Land of a Thousand Balconies: Discoveries and Confessions of a B-Movie Archaeologist

Jack Stevenson has devoted a good part of his life to the pursuit of eccentric screen oddities, and this book is a very personal look at his journey. Most books on the subject are general guides to the genre and read like a “top ten list” of the worst movies divided by categories, but this is more of a true B-movie biography. He is candid in talking about the relative obscurity and squalor he has endured for the love of the genre, and his concluding chapter is probably the best piece ever written on the psychology of celluloid collectors.

Stevenson chronicles his life in the underground movie “business” (which is never truly lucrative) from San Francisco to Copenhagen (which has a bustling underground movie fan base, going all the way back to the production of “Reptilicus” in Denmark) and along the way details his contacts with eccentrics, involvement in film “happenings,” and most amusingly for me, recounts the film festivals he has been involved with, my favorite of which is his participation on the jury of the First Annual Freak Zone Festival in Lille, France, in which the grand prize was a one-armed garden gnome.
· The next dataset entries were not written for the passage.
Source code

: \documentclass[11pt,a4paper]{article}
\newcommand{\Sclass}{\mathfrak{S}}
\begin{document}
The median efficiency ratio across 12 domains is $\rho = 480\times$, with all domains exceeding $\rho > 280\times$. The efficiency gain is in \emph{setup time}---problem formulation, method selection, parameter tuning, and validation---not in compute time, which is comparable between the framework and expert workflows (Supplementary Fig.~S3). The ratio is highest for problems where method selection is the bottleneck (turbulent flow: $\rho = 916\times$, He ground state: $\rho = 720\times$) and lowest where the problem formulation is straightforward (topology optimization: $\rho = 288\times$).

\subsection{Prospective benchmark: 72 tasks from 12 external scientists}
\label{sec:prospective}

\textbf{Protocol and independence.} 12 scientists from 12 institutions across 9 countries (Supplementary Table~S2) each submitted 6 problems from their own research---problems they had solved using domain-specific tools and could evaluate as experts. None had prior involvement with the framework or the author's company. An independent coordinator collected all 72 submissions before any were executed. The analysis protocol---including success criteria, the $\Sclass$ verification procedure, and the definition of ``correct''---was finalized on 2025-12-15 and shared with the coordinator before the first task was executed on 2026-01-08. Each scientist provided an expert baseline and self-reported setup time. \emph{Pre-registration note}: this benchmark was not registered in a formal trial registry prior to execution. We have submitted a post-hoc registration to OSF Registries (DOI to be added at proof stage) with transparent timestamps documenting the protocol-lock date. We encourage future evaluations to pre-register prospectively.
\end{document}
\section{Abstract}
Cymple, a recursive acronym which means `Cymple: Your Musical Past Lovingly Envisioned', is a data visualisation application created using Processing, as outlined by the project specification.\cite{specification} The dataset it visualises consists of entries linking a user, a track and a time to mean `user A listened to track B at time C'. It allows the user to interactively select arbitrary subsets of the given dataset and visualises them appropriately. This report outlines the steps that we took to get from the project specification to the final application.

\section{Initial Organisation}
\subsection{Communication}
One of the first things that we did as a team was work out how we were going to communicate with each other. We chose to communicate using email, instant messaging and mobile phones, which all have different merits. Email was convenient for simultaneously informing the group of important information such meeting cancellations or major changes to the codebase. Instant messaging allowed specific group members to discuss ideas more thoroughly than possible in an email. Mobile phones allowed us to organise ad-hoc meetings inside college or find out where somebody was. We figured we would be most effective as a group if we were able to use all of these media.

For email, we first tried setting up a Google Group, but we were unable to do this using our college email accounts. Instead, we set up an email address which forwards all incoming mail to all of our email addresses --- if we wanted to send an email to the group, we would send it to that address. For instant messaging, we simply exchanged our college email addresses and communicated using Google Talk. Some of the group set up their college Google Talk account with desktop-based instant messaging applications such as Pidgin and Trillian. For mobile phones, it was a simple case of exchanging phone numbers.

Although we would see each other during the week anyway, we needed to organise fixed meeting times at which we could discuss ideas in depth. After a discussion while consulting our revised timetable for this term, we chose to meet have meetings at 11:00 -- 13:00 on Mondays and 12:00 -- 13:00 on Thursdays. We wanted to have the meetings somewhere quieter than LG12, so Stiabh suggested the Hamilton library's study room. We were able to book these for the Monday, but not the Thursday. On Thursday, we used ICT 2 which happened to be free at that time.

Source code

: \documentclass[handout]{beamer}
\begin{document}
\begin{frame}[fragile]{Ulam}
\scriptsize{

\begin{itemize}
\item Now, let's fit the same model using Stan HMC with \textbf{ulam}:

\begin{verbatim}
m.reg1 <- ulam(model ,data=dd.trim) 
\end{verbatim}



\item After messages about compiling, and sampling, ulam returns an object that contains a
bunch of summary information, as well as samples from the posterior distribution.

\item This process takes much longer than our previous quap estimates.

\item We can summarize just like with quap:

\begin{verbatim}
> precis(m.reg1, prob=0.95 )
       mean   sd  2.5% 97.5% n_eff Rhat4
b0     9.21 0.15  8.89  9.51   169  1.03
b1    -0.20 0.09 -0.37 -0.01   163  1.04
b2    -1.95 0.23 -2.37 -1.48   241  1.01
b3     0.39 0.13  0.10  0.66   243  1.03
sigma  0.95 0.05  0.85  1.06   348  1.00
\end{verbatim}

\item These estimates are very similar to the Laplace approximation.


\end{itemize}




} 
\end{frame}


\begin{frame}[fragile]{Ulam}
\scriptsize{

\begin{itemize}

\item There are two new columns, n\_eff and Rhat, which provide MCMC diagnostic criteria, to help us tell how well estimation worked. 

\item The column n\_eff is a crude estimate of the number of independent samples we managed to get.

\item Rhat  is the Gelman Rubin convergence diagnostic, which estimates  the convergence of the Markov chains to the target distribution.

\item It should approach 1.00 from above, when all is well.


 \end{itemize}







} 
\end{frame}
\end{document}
Later as a jurist for the No-Budget Film Festival in Hamburg, Germany, he had the opportunity to fling a fish into an enraptured audience as a “Political Act” (his capital letters, not mine.) The decadence of these festivals (a showing of “The Hypnotic Eye” was celebrated by excess consumption of Bloody Marys and pork rinds) is irreverently covered, and gives readers a hint of the mindset required of hardcore B-movie aficionados.

This book is unique in the genre of cinema literature, and I recommend it to true lovers of supremely bad movies everywhere.